Sein Team liegt zwar immer noch auf einem scheinbar beruhigenden sechsten Tabellenplatz, aber der Vorsprung auf die Abstiegsränge beträgt nur drei Punkte. „Es wird immer enger“, räumt der Coach der SSV ein. „Wir wollen zwar ständig den Abstand nach unten vergrößern, aber es gelingt uns einfach nicht.“

Dass die SSV Buer ernsthaft in Abstiegsgefahr geraten könnte, glaubt zumindest Stefan Janßen von Westfalia 04 nicht. „Kompliment an meinen Kollegen Ümit Eren. „Er hat eine technisch gute Mannschaft zusammen“, meinte er. „Er braucht sich um die Zukunft keine Sorgen zu machen.“

Er selbst genoss diesen Tag und den Abschluss eines für ihn grandiosen Monats, in dem er zum Trainer des Jahres in Duisburg gewählt wurde.

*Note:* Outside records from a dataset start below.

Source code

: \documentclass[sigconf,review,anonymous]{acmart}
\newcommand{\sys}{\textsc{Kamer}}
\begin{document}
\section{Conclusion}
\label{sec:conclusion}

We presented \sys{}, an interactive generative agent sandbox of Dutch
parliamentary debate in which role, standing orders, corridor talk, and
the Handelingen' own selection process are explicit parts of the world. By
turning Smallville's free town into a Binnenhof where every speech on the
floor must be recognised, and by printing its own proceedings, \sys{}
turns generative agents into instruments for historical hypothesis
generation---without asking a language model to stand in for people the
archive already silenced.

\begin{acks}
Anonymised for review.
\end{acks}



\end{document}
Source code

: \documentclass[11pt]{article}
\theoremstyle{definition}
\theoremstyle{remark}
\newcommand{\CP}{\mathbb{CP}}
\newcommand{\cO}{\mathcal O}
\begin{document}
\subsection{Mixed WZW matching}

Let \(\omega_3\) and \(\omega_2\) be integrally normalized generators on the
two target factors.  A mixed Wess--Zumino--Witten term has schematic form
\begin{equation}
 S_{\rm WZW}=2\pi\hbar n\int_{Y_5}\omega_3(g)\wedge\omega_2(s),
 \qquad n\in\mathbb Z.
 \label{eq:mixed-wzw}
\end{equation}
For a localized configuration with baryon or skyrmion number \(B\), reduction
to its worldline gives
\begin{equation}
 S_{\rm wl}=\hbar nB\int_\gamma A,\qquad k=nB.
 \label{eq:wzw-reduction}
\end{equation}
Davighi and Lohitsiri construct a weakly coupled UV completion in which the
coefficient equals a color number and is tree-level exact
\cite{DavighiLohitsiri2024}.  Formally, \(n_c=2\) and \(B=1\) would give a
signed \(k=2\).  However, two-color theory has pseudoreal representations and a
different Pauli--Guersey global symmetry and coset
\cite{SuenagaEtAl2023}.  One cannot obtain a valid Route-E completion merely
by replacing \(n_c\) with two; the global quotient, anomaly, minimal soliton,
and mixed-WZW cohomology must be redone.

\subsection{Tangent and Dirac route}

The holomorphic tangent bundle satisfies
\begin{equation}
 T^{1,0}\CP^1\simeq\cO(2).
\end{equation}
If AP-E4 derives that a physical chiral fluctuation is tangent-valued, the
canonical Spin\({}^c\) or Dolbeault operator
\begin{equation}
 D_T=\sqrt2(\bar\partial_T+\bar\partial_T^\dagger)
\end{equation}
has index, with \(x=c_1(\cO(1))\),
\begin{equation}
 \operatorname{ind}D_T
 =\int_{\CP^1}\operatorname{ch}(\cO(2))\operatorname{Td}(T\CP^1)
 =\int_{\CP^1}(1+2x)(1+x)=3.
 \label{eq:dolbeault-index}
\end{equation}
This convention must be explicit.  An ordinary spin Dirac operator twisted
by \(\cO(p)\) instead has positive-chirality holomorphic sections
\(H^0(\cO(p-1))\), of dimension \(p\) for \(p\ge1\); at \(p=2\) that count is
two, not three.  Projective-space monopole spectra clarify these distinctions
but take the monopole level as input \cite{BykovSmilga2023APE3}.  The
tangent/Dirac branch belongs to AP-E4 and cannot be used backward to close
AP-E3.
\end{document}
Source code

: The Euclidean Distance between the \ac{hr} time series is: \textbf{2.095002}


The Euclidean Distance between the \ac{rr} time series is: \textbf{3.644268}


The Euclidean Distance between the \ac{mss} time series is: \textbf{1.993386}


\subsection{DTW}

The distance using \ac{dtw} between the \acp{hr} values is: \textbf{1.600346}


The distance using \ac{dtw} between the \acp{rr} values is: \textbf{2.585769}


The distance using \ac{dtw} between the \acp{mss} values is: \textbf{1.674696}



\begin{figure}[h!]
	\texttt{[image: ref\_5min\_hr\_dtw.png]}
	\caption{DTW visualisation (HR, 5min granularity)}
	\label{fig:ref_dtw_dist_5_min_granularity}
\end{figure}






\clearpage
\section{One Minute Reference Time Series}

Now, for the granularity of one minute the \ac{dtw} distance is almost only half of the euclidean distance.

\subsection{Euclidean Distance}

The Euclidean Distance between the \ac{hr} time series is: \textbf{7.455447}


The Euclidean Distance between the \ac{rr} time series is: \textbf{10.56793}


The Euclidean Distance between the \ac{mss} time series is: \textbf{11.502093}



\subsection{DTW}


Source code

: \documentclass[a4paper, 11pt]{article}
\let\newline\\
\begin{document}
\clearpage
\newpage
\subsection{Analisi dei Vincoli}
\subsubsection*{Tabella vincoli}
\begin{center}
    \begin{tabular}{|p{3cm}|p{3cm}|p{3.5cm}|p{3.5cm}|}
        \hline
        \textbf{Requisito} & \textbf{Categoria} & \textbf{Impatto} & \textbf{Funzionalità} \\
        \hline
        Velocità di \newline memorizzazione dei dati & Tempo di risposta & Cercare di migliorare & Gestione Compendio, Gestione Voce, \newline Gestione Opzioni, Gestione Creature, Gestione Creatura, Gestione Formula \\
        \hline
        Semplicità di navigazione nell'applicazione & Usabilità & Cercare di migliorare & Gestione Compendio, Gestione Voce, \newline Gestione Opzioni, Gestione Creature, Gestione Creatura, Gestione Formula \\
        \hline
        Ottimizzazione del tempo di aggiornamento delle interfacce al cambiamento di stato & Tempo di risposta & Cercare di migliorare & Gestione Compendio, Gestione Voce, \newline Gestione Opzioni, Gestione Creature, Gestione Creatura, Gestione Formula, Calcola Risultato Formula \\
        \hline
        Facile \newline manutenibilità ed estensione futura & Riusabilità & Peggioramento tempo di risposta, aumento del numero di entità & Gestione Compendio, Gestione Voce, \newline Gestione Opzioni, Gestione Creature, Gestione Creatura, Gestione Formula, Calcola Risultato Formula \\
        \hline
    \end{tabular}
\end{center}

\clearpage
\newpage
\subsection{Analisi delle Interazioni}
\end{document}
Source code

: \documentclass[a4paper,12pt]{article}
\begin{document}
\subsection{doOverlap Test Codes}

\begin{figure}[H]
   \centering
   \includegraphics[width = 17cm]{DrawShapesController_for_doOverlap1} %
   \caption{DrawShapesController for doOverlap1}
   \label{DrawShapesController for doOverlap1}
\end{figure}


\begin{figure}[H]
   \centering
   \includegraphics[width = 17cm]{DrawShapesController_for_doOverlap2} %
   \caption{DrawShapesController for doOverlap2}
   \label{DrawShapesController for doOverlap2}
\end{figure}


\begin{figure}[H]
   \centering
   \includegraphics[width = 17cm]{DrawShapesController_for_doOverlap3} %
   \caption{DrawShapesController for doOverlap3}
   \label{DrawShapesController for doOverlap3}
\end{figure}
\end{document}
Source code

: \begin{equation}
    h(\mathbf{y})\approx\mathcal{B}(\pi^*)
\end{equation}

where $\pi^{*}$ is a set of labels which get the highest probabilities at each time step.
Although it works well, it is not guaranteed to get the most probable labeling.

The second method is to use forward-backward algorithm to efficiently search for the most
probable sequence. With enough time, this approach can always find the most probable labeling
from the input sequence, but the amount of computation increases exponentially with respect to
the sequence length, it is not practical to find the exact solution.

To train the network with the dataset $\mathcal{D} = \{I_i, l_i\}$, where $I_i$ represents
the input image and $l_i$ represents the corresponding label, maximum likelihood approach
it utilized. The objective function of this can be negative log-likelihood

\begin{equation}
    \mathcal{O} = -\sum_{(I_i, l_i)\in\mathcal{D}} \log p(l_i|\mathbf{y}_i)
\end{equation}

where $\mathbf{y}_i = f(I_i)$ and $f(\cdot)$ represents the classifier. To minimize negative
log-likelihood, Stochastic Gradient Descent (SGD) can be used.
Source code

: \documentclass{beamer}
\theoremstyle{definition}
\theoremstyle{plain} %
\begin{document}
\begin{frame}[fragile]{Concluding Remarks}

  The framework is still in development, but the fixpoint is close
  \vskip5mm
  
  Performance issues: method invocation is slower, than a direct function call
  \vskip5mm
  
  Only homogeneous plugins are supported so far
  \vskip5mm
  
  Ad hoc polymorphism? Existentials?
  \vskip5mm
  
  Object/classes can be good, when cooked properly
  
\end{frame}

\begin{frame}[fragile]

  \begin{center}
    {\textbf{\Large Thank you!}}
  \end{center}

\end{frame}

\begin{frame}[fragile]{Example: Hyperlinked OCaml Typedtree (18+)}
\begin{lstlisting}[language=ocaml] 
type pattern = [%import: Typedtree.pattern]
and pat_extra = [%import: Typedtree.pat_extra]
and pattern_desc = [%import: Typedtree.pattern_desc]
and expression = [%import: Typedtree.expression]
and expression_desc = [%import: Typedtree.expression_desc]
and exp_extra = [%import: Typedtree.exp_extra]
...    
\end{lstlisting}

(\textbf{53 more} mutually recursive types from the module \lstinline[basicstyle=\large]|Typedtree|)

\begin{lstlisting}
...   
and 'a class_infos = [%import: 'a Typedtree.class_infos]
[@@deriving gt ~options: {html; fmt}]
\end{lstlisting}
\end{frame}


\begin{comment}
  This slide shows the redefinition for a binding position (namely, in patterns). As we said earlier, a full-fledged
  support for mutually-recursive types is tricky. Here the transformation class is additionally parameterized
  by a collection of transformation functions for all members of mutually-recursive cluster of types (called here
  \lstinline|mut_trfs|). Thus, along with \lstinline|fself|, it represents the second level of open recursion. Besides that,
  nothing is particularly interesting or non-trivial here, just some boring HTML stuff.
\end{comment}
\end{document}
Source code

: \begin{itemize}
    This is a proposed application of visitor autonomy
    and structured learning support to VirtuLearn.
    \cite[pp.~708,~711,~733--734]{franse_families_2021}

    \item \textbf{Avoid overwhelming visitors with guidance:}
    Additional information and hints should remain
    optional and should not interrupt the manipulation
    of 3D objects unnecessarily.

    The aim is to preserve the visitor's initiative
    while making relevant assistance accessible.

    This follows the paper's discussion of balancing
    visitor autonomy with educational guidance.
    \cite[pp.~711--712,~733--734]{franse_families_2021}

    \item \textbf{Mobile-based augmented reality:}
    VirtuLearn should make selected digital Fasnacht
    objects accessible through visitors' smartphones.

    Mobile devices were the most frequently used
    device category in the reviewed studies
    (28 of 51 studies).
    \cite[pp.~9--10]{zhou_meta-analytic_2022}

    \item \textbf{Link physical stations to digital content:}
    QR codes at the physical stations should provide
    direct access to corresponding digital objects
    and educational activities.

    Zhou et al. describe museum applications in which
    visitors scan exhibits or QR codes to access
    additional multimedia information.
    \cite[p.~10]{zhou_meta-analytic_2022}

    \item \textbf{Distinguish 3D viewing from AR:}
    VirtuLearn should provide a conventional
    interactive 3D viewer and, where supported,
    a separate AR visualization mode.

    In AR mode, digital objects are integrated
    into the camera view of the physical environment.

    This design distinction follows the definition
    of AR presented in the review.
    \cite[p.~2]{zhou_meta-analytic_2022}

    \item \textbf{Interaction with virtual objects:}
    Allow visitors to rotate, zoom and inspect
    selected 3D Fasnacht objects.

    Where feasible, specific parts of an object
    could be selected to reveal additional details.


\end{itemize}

Auch seine zweite fußballerische Liebe, die ebenfalls von Stefan Janßen trainierte Oberliga-Mannschaft des VfB Homberg, trug mit dazu bei, dass der Höhenflug des 45-Jährigen auch nicht am vergangenen Wochenende endete. Sie erreichte im Meisterschaftsspiel gegen TV Jahn Hiesfeld immerhin ein 1:1.